Wednesday, August 24, 2016

My Name Is Lucy Barton by Elizabeth Strout (2016)

What strikes me most about this novel is that Strout tells her story not so much by what she says but by what she leaves out. The truth is in the spaces. I understand the book to be an example of sustained dramatic irony--the reader understands what the narrator never realizes or admits to knowing. I have read several reviews of the novel, and they don't mention this aspect. Perhaps I misunderstand, but this interpretation makes perfect sense to me.

On the surface nothing much happens. Lucy's mother comes to sit with her for a few days during her extended hospital stay. Although they have not seen each other for years, they talk only of trivial matters, gossip about the people Lucy had known in her youth, usually about marriages that have failed. Here's where the spaces come into play. As narrator, Lucy tells us that she never asks about her father, and that she and her mother never mention what Lucy thinks of as "the Thing," some traumatic event of her childhood, which is never explained.

Interspersed with Lucy's narration of her mother's visit are almost stream-of-consciousness accounts of her early and subsequent life.
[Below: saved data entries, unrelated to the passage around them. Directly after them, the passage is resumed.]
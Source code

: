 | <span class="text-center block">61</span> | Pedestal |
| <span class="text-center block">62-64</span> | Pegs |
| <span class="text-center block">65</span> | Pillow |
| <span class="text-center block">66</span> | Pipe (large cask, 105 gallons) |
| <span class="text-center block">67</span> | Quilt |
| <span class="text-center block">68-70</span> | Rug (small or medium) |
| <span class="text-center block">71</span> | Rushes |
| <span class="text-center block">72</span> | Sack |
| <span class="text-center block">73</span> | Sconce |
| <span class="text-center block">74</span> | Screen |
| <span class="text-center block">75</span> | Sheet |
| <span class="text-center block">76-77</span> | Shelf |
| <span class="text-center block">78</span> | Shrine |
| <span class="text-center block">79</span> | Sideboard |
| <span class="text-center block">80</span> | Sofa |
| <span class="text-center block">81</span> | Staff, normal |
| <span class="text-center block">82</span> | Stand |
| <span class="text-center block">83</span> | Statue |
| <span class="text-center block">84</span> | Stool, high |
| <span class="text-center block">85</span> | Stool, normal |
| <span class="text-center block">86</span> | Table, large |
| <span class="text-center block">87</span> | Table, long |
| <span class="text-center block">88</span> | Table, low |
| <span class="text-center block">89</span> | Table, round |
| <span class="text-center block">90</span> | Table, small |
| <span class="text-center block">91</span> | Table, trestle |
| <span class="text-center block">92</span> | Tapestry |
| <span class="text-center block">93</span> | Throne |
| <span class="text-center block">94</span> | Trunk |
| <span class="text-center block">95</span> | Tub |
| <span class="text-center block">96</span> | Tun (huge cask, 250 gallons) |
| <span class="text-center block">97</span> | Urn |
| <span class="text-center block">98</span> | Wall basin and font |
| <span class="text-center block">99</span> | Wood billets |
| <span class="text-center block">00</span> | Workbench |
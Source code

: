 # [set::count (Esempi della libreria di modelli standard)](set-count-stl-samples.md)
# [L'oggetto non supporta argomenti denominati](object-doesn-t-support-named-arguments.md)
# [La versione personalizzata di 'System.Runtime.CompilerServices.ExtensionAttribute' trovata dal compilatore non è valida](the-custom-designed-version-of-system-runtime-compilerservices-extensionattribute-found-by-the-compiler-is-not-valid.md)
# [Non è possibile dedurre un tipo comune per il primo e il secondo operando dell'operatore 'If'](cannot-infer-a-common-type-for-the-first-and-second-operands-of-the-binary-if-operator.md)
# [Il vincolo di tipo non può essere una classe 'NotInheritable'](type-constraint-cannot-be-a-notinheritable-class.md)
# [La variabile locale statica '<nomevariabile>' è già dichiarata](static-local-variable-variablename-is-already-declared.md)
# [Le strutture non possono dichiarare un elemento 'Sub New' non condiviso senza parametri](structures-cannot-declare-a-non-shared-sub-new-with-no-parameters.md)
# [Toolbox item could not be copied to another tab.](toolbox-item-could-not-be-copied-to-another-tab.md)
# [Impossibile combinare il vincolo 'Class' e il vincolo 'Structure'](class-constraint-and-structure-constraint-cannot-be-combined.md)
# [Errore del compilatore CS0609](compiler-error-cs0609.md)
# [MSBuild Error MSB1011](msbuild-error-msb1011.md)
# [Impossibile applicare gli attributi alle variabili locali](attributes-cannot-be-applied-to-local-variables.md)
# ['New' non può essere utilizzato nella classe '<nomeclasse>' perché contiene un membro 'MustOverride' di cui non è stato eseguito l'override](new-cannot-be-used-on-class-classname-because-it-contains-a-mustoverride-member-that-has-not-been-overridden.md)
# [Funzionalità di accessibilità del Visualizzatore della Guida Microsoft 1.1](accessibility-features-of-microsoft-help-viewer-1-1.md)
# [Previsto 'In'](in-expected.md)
We hear of her attachments to her neighbor, her doctor, and even random strangers--to any who show her a speck of kindness. We learn--in the spaces--that she never feels worthy of love. We sense how broken she is, even though she never expresses it and perhaps does not even realize it.

This is a story about love, but it more a story of love withheld and the damage that can inflict. Unfortunately, a pattern of parental abuse and neglect can pass from generation to generation, as in this novel, although the adult child may not realize that she or he is repeating aspects of parental behavior.

This is subtle novel, beautiful in its depth of feeling. It has been longlisted for England's Booker Prize for this year's best novel written in English.